Marking the significance of the Day, the Naga National Flag was hoisted by Lanutoshi Aier, the President of AKM.
Prof Dr Lanusashi from Nagaland University, serving as the theme speaker, reflected on the profound meaning behind the day. He emphasized that 14th of August holds immense significance for the Naga people, a historical milestone that the younger generation should be aware of. Prof Lanusashi urged the Nagas to embrace the day with a spirit of free celebration intertwined with prayers to honor the Naga Independence.
Speaking on the theme, the professor delved into the historical context of the day. He recounted that on 14 August 1947, the Naga National Council (NNC) declared Naga independence, the event marked by the hoisting of the ‘Angami Shawl’ in Kohima.

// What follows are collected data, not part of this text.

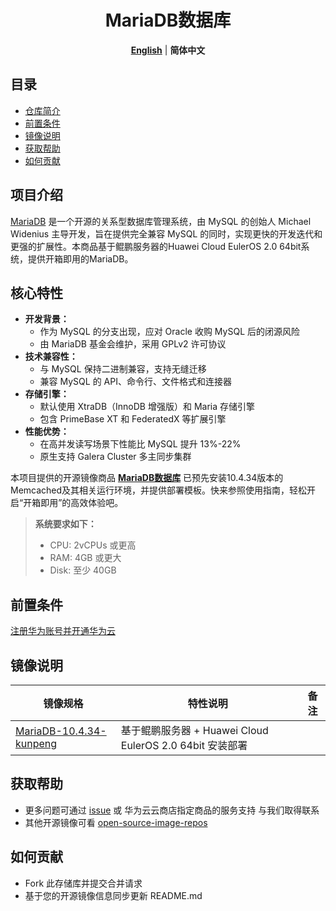  <h1 align="center">MariaDB数据库</h1>
  <p align="center">
    <a href="README.md"><strong>English</strong></a> | <strong>简体中文</strong>
  </p>


## 目录

- [仓库简介](#项目介绍)
- [前置条件](#前置条件)
- [镜像说明](#镜像说明)
- [获取帮助](#获取帮助)
- [如何贡献](#如何贡献)

## 项目介绍

[MariaDB](https://github.com/MariaDB/server) 是一个开源的关系型数据库管理系统，由 MySQL 的创始人 Michael Widenius 主导开发，旨在提供完全兼容 MySQL 的同时，实现更快的开发迭代和更强的扩展性‌。本商品基于鲲鹏服务器的Huawei Cloud EulerOS 2.0 64bit系统，提供开箱即用的MariaDB。

## 核心特性

- **开发背景‌：** 
  - 作为 MySQL 的分支出现，应对 Oracle 收购 MySQL 后的闭源风险
  - 由 MariaDB 基金会维护，采用 GPLv2 许可协议
- **技术兼容性：** 
  - 与 MySQL 保持二进制兼容，支持无缝迁移
  - 兼容 MySQL 的 API、命令行、文件格式和连接器
- **‌存储引擎‌：** 
  - 默认使用 XtraDB（InnoDB 增强版）和 Maria 存储引擎
  - 包含 PrimeBase XT 和 FederatedX 等扩展引擎
- **性能优势：** 
  - 在高并发读写场景下性能比 MySQL 提升 13%-22%
  - 原生支持 Galera Cluster 多主同步集群


本项目提供的开源镜像商品 [**MariaDB数据库**](https://marketplace.huaweicloud.com/hidden/contents/ee4ce35a-358b-4463-a583-22e2d06e4990#productid=OFFI1164144698985668608) 已预先安装10.4.34版本的Memcached及其相关运行环境，并提供部署模板。快来参照使用指南，轻松开启“开箱即用”的高效体验吧。


> **系统要求如下：**
> - CPU: 2vCPUs 或更高
> - RAM: 4GB 或更大
> - Disk: 至少 40GB

## 前置条件
[注册华为账号并开通华为云](https://support.huaweicloud.com/usermanual-account/account_id_001.html)

## 镜像说明

| 镜像规格                                                                                                      | 特性说明 | 备注 |
|-----------------------------------------------------------------------------------------------------------| --- | --- |
| [MariaDB-10.4.34-kunpeng](https://github.com/HuaweiCloudDeveloper/memcached-image/tree/MariaDB-10.4.34-kunpeng) | 基于鲲鹏服务器 + Huawei Cloud EulerOS 2.0 64bit 安装部署 |  |

## 获取帮助
- 更多问题可通过 [issue](https://github.com/HuaweiCloudDeveloper/mariaDB-image/issues) 或 华为云云商店指定商品的服务支持 与我们取得联系
- 其他开源镜像可看 [open-source-image-repos](https://github.com/HuaweiCloudDeveloper/open-source-image-repos)

## 如何贡献
- Fork 此存储库并提交合并请求
- 基于您的开源镜像信息同步更新 README.md
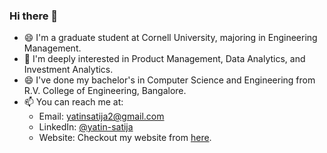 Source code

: ### Hi there 👋
- 😄 I'm a graduate student at Cornell University, majoring in Engineering Management.
- 🔭 I'm deeply interested in Product Management, Data Analytics, and Investment Analytics.
- 😄 I've done my bachelor's in Computer Science and Engineering from R.V. College of Engineering, Bangalore.
- 📫 You can reach me at:
  - Email: yatinsatija2@gmail.com 
  - LinkedIn: [@yatin-satija](https://www.linkedin.com/in/yatin-satija)
  - Website: Checkout my website from [here](https://yatinsatija.netlify.app/).
<!--
**yatinsatija/yatinsatija** is a ✨ _special_ ✨ repository because its `README.md` (this file) appears on your GitHub profile.

Here are some ideas to get you started:
- 
- 🔭 I’m currently working on ...
- 🌱 I’m currently learning ...
- 👯 I’m looking to collaborate on ...
- 🤔 I’m looking for help with ...
- 💬 Ask me about ...
- 📫 How to reach me: ...
- 😄 Pronouns: ...
- ⚡ Fun fact: ...
-->
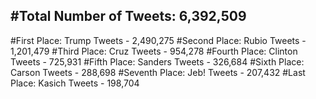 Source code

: #Total Number of Tweets: 6,392,509 
---
#First Place: Trump Tweets - 2,490,275
#Second Place: Rubio Tweets - 1,201,479
#Third Place: Cruz Tweets - 954,278
#Fourth Place: Clinton Tweets - 725,931
#Fifth Place: Sanders Tweets - 326,684
#Sixth Place: Carson Tweets - 288,698
#Seventh Place: Jeb! Tweets - 207,432
#Last Place: Kasich Tweets - 198,704
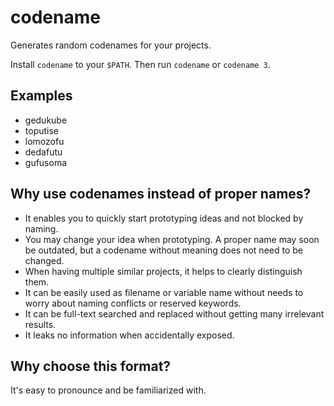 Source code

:# codename
Generates random codenames for your projects.

Install `codename` to your `$PATH`. Then run `codename` or `codename 3`.

## Examples
- gedukube
- toputise
- lomozofu
- dedafutu
- gufusoma

## Why use codenames instead of proper names?
- It enables you to quickly start prototyping ideas and not blocked by naming.
- You may change your idea when prototyping. A proper name may soon be outdated, but a codename without meaning does not need to be changed.
- When having multiple similar projects, it helps to clearly distinguish them.
- It can be easily used as filename or variable name without needs to worry about naming conflicts or reserved keywords.
- It can be full-text searched and replaced without getting many irrelevant results.
- It leaks no information when accidentally exposed.

## Why choose this format?
It's easy to pronounce and be familiarized with.
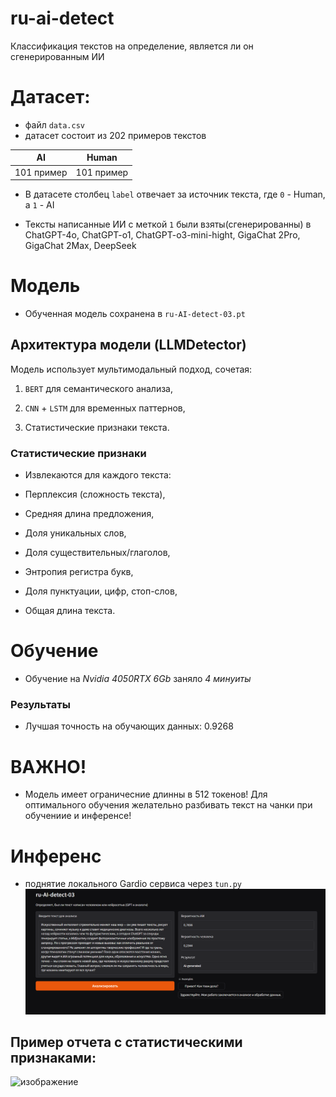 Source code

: # ru-ai-detect
Классификация текстов на определение, является ли он сгенерированным ИИ

# Датасет:
- файл `data.csv`
- датасет состоит из 202 примеров текстов

|     AI |    Human |
|------------|-------------|
| 101 пример | 101 пример |

- В датасете столбец `label` отвечает за источник текста, где `0` - Human, а `1` - AI

- Тексты написанные ИИ с меткой  `1` были взяты(сгенерированны) в ChatGPT-4o, ChatGPT-o1, ChatGPT-o3-mini-hight, GigaChat 2Pro, GigaChat 2Max, DeepSeek


# Модель
- Обученная модель сохранена в `ru-AI-detect-03.pt`

## Архитектура модели (LLMDetector)
Модель использует мультимодальный подход, сочетая:

1. `BERT` для семантического анализа,

2. `CNN` + `LSTM` для временных паттернов,

3. Статистические признаки текста.


### Статистические признаки
- Извлекаются для каждого текста:

- Перплексия (сложность текста),

- Средняя длина предложения,

- Доля уникальных слов,

- Доля существительных/глаголов,

- Энтропия регистра букв,

- Доля пунктуации, цифр, стоп-слов,

- Общая длина текста.

# Обучение
- Обучение на _Nvidia 4050RTX 6Gb_ заняло _4 минуиты_
### Результаты
- Лучшая точность на обучающих данных: 0.9268
# ВАЖНО!
- Модель имеет ограничесние длинны в 512 токенов! Для оптимального обучения желательно разбивать текст на чанки при обучениие и инференсе!
# Инференс
- поднятие локального Gardio сервиса через `tun.py`
![alt text](image.png)

## Пример отчета с статистическими признаками:
![изображение](https://github.com/user-attachments/assets/d3eb070d-58e3-4fea-9e91-48da99f33003)


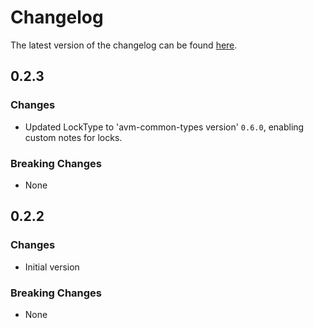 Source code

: # Changelog

The latest version of the changelog can be found [here](https://github.com/Azure/bicep-registry-modules/blob/main/avm/res/compute/availability-set/CHANGELOG.md).

## 0.2.3

### Changes

- Updated LockType to 'avm-common-types version' `0.6.0`, enabling custom notes for locks.

### Breaking Changes

- None

## 0.2.2

### Changes

- Initial version

### Breaking Changes

- None
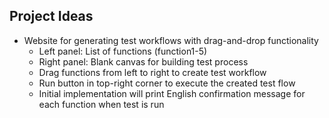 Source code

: ## Project Ideas
- Website for generating test workflows with drag-and-drop functionality
  - Left panel: List of functions (function1-5)
  - Right panel: Blank canvas for building test process
  - Drag functions from left to right to create test workflow
  - Run button in top-right corner to execute the created test flow
  - Initial implementation will print English confirmation message for each function when test is run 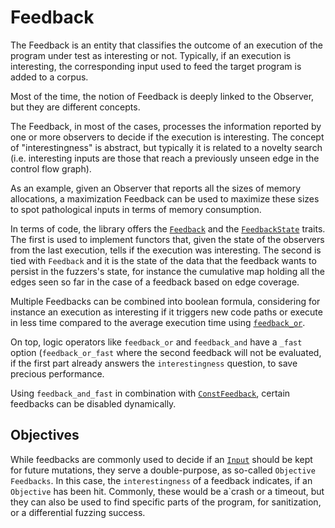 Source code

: # Feedback

The Feedback is an entity that classifies the outcome of an execution of the program under test as interesting or not.
Typically, if an execution is interesting, the corresponding input used to feed the target program is added to a corpus.

Most of the time, the notion of Feedback is deeply linked to the Observer, but they are different concepts.

The Feedback, in most of the cases, processes the information reported by one or more observers to decide if the execution is interesting.
The concept of "interestingness" is abstract, but typically it is related to a novelty search (i.e. interesting inputs are those that reach a previously unseen edge in the control flow graph).

As an example, given an Observer that reports all the sizes of memory allocations, a maximization Feedback can be used to maximize these sizes to spot pathological inputs in terms of memory consumption.

In terms of code, the library offers the [`Feedback`](https://docs.rs/libafl/0/libafl/feedbacks/trait.Feedback.html) and the [`FeedbackState`](https://docs.rs/libafl/0/libafl/feedbacks/trait.FeedbackState.html) traits.
The first is used to implement functors that, given the state of the observers from the last execution, tells if the execution was interesting. The second is tied with `Feedback` and it is the state of the data that the feedback wants to persist in the fuzzers's state, for instance the cumulative map holding all the edges seen so far in the case of a feedback based on edge coverage.

Multiple Feedbacks can be combined into boolean formula, considering for instance an execution as interesting if it triggers new code paths or execute in less time compared to the average execution time using [`feedback_or`](https://docs.rs/libafl/*/libafl/macro.feedback_or.html).

On top, logic operators like `feedback_or` and `feedback_and` have a `_fast` option (`feedback_or_fast` where the second feedback will not be evaluated, if the first part already answers the `interestingness` question, to save precious performance.

Using `feedback_and_fast` in combination with [`ConstFeedback`](https://docs.rs/libafl/*/libafl/feedbacks/enum.ConstFeedback.html#method.new), certain feedbacks can be disabled dynamically.

## Objectives

While feedbacks are commonly used to decide if an [`Input`](https://docs.rs/libafl/*/libafl/inputs/trait.Input.html) should be kept for future mutations, they serve a double-purpose, as so-called `Objective Feedbacks`.
In this case, the `interestingness` of a feedback indicates, if an `Objective` has been hit.
Commonly, these would be a`crash or a timeout, but they can also be used to find specific parts of the program, for sanitization, or a differential fuzzing success.
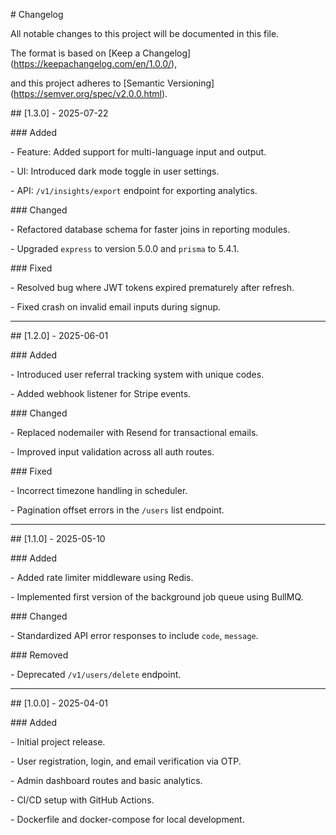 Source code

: \# Changelog



All notable changes to this project will be documented in this file.



The format is based on \[Keep a Changelog](https://keepachangelog.com/en/1.0.0/),

and this project adheres to \[Semantic Versioning](https://semver.org/spec/v2.0.0.html).



\## \[1.3.0] - 2025-07-22

\### Added

\- Feature: Added support for multi-language input and output.

\- UI: Introduced dark mode toggle in user settings.

\- API: `/v1/insights/export` endpoint for exporting analytics.



\### Changed

\- Refactored database schema for faster joins in reporting modules.

\- Upgraded `express` to version 5.0.0 and `prisma` to 5.4.1.



\### Fixed

\- Resolved bug where JWT tokens expired prematurely after refresh.

\- Fixed crash on invalid email inputs during signup.



---



\## \[1.2.0] - 2025-06-01

\### Added

\- Introduced user referral tracking system with unique codes.

\- Added webhook listener for Stripe events.



\### Changed

\- Replaced nodemailer with Resend for transactional emails.

\- Improved input validation across all auth routes.



\### Fixed

\- Incorrect timezone handling in scheduler.

\- Pagination offset errors in the `/users` list endpoint.



---



\## \[1.1.0] - 2025-05-10

\### Added

\- Added rate limiter middleware using Redis.

\- Implemented first version of the background job queue using BullMQ.



\### Changed

\- Standardized API error responses to include `code`, `message`.



\### Removed

\- Deprecated `/v1/users/delete` endpoint.



---



\## \[1.0.0] - 2025-04-01

\### Added

\- Initial project release.

\- User registration, login, and email verification via OTP.

\- Admin dashboard routes and basic analytics.

\- CI/CD setup with GitHub Actions.

\- Dockerfile and docker-compose for local development.





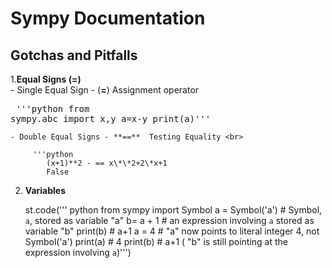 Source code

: # Sympy Documentation 

## Gotchas and Pitfalls <br>

1.**Equal Signs (=)** <br>
	- Single Equal Sign - (**=**) Assignment operator <br>
		<pre>
		'''python 
			from sympy.abc import x,y 
			a=x-y
			print(a)'''</pre>	
			
	- Double Equal Signs - **==**  Testing Equality <br>
	
		 '''python
			(x+1)**2 - == x\*\*2+2\*x+1
			False

			
2. **Variables**

	st.code(''' python
		from sympy import Symbol
		a = Symbol('a')  # Symbol, `a`, stored as variable "a"
		b= a + 1         # an expression involving `a` stored as variable "b"
		print(b)		 # a+1
		a = 4            # "a" now points to literal integer 4, not Symbol('a')
		print(a)         # 4
		print(b)         # a+1 ( "b" is still pointing at the expression involving `a`)''')
		
	
		

  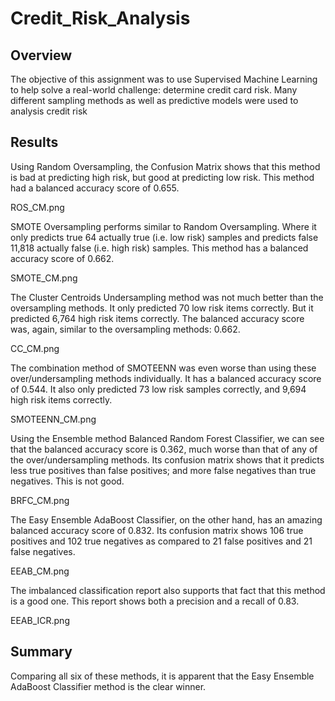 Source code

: # Credit_Risk_Analysis

## Overview

The objective of this assignment was to use Supervised Machine Learning to help
solve a real-world challenge: determine credit card risk. Many different sampling
methods as well as predictive models were used to analysis credit risk

## Results

Using Random Oversampling, the Confusion Matrix shows that this method is bad at predicting high risk, but good at predicting low risk. This method had a balanced accuracy score of 0.655.

ROS_CM.png

SMOTE Oversampling performs similar to Random Oversampling. Where it only predicts true 64 actually true (i.e. low risk) samples and predicts false 11,818 actually false (i.e. high risk) samples. This method has a balanced accuracy score of 0.662.

SMOTE_CM.png

The Cluster Centroids Undersampling method was not much better than the oversampling methods. It only predicted 70 low risk items
correctly. But it predicted 6,764 high risk items correctly. The balanced accuracy score was, again, similar to the oversampling
methods: 0.662.

CC_CM.png

The combination method of SMOTEENN was even worse than using these over/undersampling methods individually. It has a balanced
accuracy score of 0.544. It also only predicted 73 low risk samples correctly, and 9,694 high risk items correctly.

SMOTEENN_CM.png

Using the Ensemble method Balanced Random Forest Classifier, we can see that the balanced accuracy score is 0.362, much worse
than that of any of the over/undersampling methods. Its confusion matrix shows that it predicts less true positives than false positives; and more false negatives than true negatives. This is not good.

BRFC_CM.png

The Easy Ensemble AdaBoost Classifier, on the other hand, has an amazing balanced accuracy score of 0.832. Its confusion matrix 
shows 106 true positives and 102 true negatives as compared to 21 false positives and 21 false negatives.

EEAB_CM.png

The imbalanced classification report also supports that fact that this method is a good one. This report shows both a precision
and a recall of 0.83.

EEAB_ICR.png

## Summary

Comparing all six of these methods, it is apparent that the Easy Ensemble AdaBoost Classifier method is the clear winner. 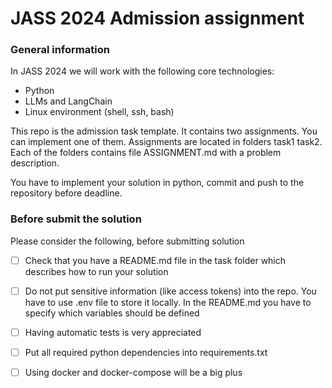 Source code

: # JASS 2024 Admission assignment

### General information
In JASS 2024 we will work with the following core technologies:
* Python
* LLMs and LangChain
* Linux environment (shell, ssh, bash)

This repo is the admission task template. It contains two assignments. You can implement one of them. Assignments are located in folders task1 task2. Each of the folders contains file ASSIGNMENT.md with a problem description.

You have to implement your solution in python, commit and push to the repository before deadline.

### Before submit the solution

Please consider the following, before submitting solution
 * [ ] Check that you have a README.md file in the task folder which describes how to run your solution
 * [ ] Do not put sensitive information (like access tokens) into the repo. You have to use .env file to store it locally. In the README.md you have to specify which variables should be defined
 * [ ] Having automatic tests is very appreciated
 * [ ] Put all required python dependencies into requirements.txt 
 * [ ] Using docker and docker-compose will be a big plus



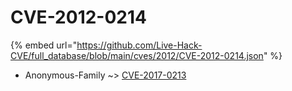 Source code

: # CVE-2012-0214
{% embed url="https://github.com/Live-Hack-CVE/full_database/blob/main/cves/2012/CVE-2012-0214.json" %}

* Anonymous-Family ~> [CVE-2017-0213](https://www.alice-snow.ru/2012/database/cve-2012-0214/cve-2017-0213-anonymous-family) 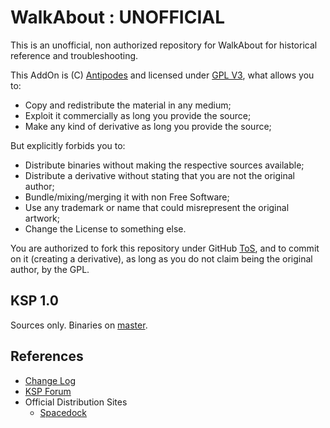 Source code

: # WalkAbout : UNOFFICIAL

This is an unofficial, non authorized repository for WalkAbout for historical reference and troubleshooting.

This AddOn is (C) [Antipodes](https://spacedock.info/profile/Antipodes) and licensed under [GPL V3](https://www.gnu.org/licenses/gpl-3.0.en.html), what allows you to:

* Copy and redistribute the material in any medium;
* Exploit it commercially as long you provide the source;
* Make any kind of derivative as long you provide the source;

But explicitly forbids you to:

* Distribute binaries without making the respective sources available;
* Distribute a derivative without stating that you are not the original author;
* Bundle/mixing/merging it with non Free Software;
* Use any trademark or name that could misrepresent the original artwork;
* Change the License to something else.

You are authorized to fork this repository under GitHub [ToS](https://help.github.com/articles/github-terms-of-service/), and to commit on it (creating a derivative), as long as you do not claim being the original author, by the GPL.

## KSP 1.0
Sources only. Binaries on [master](https://github.com/net-lisias-ksp/WalkAbout).

## References

* [Change Log](./CHANGE_LOG.md)
* [KSP Forum](https://forum.kerbalspaceprogram.com/index.php?/topic/130575-13-walkabout-v171-17-07-2017/)
* Official Distribution Sites
	* [Spacedock](https://spacedock.info/mod/228/WalkAbout)
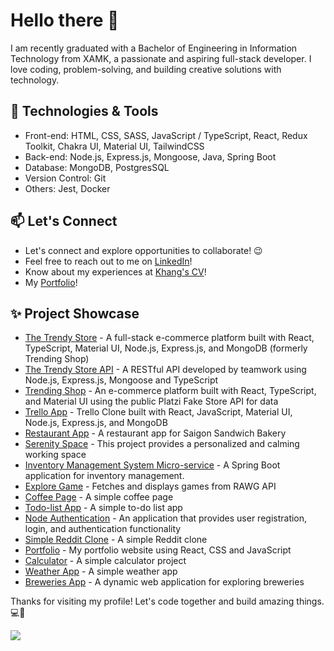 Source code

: # Hello there 👋

I am recently graduated with a Bachelor of Engineering in Information Technology from XAMK, a passionate and aspiring full-stack developer. I love coding, problem-solving, and building creative solutions with technology.

## 🔧 Technologies & Tools

- Front-end: HTML, CSS, SASS, JavaScript / TypeScript, React, Redux Toolkit, Chakra UI, Material UI, TailwindCSS
- Back-end: Node.js, Express.js, Mongoose, Java, Spring Boot
- Database: MongoDB, PostgresSQL
- Version Control: Git
- Others: Jest, Docker

## 📫 Let's Connect

- Let's connect and explore opportunities to collaborate! 😉
- Feel free to reach out to me on [LinkedIn](https://www.linkedin.com/in/khang-nguyen3902)!
- Know about my experiences at [Khang's CV](https://drive.google.com/file/d/1vOi_feP7GdQ04_AUx3Tfnq_17Vj_lHt0/view?usp=drive_link)!
- My [Portfolio](https://kudoo39.github.io/react-portfolio)!

## ✨ Project Showcase
* [The Trendy Store](https://github.com/Kudoo39/the-trendy-store) - A full-stack e-commerce platform built with React, TypeScript, Material UI, Node.js, Express.js, and MongoDB (formerly Trending Shop)
* [The Trendy Store API](https://github.com/Kudoo39/trendy-store-api) - A RESTful API developed by teamwork using Node.js, Express.js, Mongoose and TypeScript
* [Trending Shop](https://github.com/Kudoo39/trending-shop) - An e-commerce platform built with React, TypeScript, and Material UI using the public Platzi Fake Store API for data
* [Trello App](https://github.com/Kudoo39/trello-project) - Trello Clone built with React, JavaScript, Material UI, Node.js, Express.js, and MongoDB
* [Restaurant App](https://github.com/Kudoo39/restaurant-app) - A restaurant app for Saigon Sandwich Bakery
* [Serenity Space](https://github.com/Kudoo39/serenity-space) - This project provides a personalized and calming working space
* [Inventory Management System Micro-service](https://github.com/Kudoo39/integrify-java-inventory-service) - A Spring Boot application for inventory management.
* [Explore Game](https://github.com/Kudoo39/clone-game-website) - Fetches and displays games from RAWG API
* [Coffee Page](https://github.com/Kudoo39/coffee-page) - A simple coffee page
* [Todo-list App](https://github.com/Kudoo39/todo-list-app) - A simple to-do list app
* [Node Authentication](https://github.com/Kudoo39/node-authentication) - An application that provides user registration, login, and authentication functionality
* [Simple Reddit Clone](https://github.com/Kudoo39/react-redux-project) - A simple Reddit clone
* [Portfolio](https://github.com/Kudoo39/react-portfolio) - My portfolio website using React, CSS and JavaScript
* [Calculator](https://github.com/Kudoo39/calculator-app) - A simple calculator project
* [Weather App](https://github.com/Kudoo39/Weather-app) - A simple weather app
* [Breweries App](https://github.com/Kudoo39/fs17-week3-React-public) - A dynamic web application for exploring breweries

Thanks for visiting my profile! Let's code together and build amazing things. 💻🚀

![](https://komarev.com/ghpvc/?username=Kudoo39e&color=lightgrey)
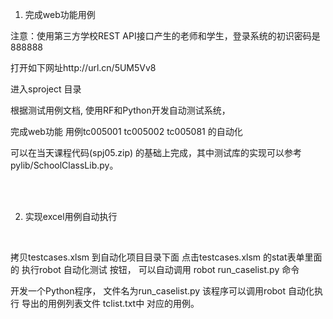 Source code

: 1.	完成web功能用例

注意：使用第三方学校REST API接口产生的老师和学生，登录系统的初识密码是888888


打开如下网址http://url.cn/5UM5Vv8

进入sproject 目录

根据测试用例文档, 使用RF和Python开发自动测试系统，

完成web功能 用例tc005001 tc005002 tc005081 的自动化 

可以在当天课程代码(spj05.zip) 的基础上完成，其中测试库的实现可以参考pylib/SchoolClassLib.py。

<br><br>


2. 实现excel用例自动执行
<br>

拷贝testcases.xlsm 到自动化项目目录下面
点击testcases.xlsm 的stat表单里面的 执行robot 自动化测试 按钮，
可以自动调用 robot run_caselist.py 命令


开发一个Python程序，
文件名为run_caselist.py
该程序可以调用robot 自动化执行 导出的用例列表文件 tclist.txt中 对应的用例。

Later, in 1956, the first ever Naga flag was hoisted in the Rengma area of Parashen when the Naga Yehzabo was passed in presence of AZ Phizo and other leaders.
Highlighting the profound symbolism of national flags, Prof Lanusashi underscored that they stand as a testament to a nation’s existence, permanence, and ideals. Much like the Indian flag represents hope, aspiration and a symbol of pride for Indians, he said the Naga flag stands for nationalism, dignity, and freedom.
He cited the UN Universal Declaration of Human Rights on Civil and Political Rights, International Covenants on Civil and Political Rights (ICCPR) and International Covenants on Economic, Social and Cultural Rights (ICESCR). “Both covenants affirm that peoples have the rights to self-determination and the remaining colonial countries should promote its realization,” he added. UNDRIP (2007) recognized Indigenous Peoples Rights to Self Determination in its entire collective political, territorial, economic, social, and cultural,” he said.
He further emphasized that the Naga solution must be based on historical, political and UN framework recognizing the inherent rights of the Nagas, peaceful coexistence and as good neighbors. “Our flags must be recognized by all including India/Burma. It must fly in dignity, equality and freedom,” he said.
Addressing the AKM and the youths, Prof Lanusashi urged them to play an active role in the journey ahead. He highlighted the paramount importance of their involvement in realizing the shared aspirations of the Nagas.
The celebration ended with a mass benediction.